Work instructions:
Whichever lines of the entries hold the word "administrators" should be identified and copied.

(Dataset entries)
────────────────

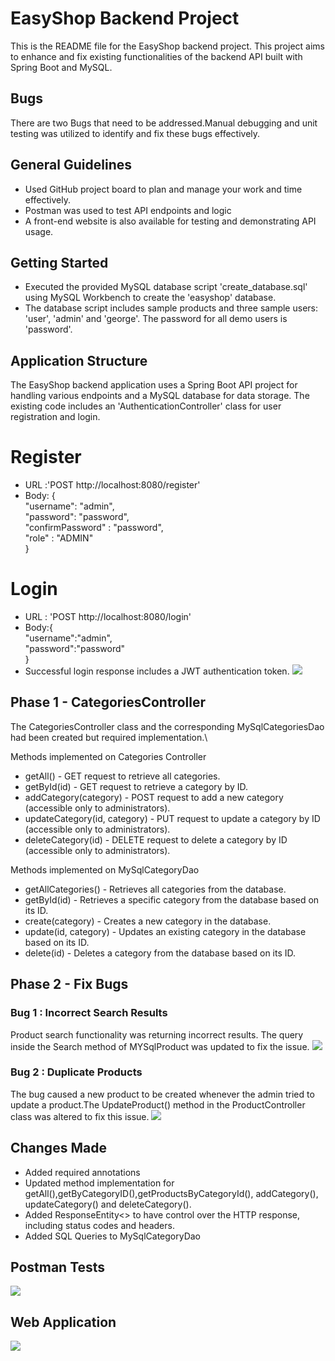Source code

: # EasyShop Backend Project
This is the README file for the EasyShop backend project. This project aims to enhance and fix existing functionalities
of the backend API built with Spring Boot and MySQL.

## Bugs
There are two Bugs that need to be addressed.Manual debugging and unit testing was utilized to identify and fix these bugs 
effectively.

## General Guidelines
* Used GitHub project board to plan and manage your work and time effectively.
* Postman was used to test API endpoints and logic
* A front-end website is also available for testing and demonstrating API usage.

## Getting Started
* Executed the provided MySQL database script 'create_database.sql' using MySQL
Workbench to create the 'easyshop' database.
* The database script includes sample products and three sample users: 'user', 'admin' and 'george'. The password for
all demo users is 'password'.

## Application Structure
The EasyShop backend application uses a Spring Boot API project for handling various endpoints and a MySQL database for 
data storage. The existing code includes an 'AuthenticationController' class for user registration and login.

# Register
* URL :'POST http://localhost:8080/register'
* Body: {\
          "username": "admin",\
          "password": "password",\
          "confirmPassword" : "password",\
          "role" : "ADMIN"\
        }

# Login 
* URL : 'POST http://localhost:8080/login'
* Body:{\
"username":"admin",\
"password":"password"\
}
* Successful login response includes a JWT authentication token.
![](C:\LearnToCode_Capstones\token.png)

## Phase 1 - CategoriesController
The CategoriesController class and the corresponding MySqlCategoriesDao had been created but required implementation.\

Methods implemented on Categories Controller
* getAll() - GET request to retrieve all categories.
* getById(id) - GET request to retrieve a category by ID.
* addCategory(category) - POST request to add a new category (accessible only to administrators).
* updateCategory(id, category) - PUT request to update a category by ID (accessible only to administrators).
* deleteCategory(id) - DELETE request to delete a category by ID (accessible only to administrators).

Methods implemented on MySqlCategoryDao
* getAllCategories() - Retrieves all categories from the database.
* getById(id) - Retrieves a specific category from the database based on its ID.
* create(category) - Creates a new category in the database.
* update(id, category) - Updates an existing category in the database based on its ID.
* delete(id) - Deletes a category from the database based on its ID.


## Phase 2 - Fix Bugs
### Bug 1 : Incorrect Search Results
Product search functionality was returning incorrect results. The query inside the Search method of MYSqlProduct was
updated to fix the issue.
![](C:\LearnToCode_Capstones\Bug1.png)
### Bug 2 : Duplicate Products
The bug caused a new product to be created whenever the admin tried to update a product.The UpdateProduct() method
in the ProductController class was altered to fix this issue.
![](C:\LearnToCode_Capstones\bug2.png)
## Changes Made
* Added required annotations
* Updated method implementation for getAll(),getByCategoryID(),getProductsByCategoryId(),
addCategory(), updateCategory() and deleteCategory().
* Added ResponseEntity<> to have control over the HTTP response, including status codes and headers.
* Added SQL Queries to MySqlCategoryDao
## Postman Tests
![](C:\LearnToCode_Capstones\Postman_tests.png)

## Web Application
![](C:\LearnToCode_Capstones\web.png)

────────────────

Solution for this exercise:
* addCategory(category) - POST request to add a new category (accessible only to administrators).
* updateCategory(id, category) - PUT request to update a category by ID (accessible only to administrators).
* deleteCategory(id) - DELETE request to delete a category by ID (accessible only to administrators).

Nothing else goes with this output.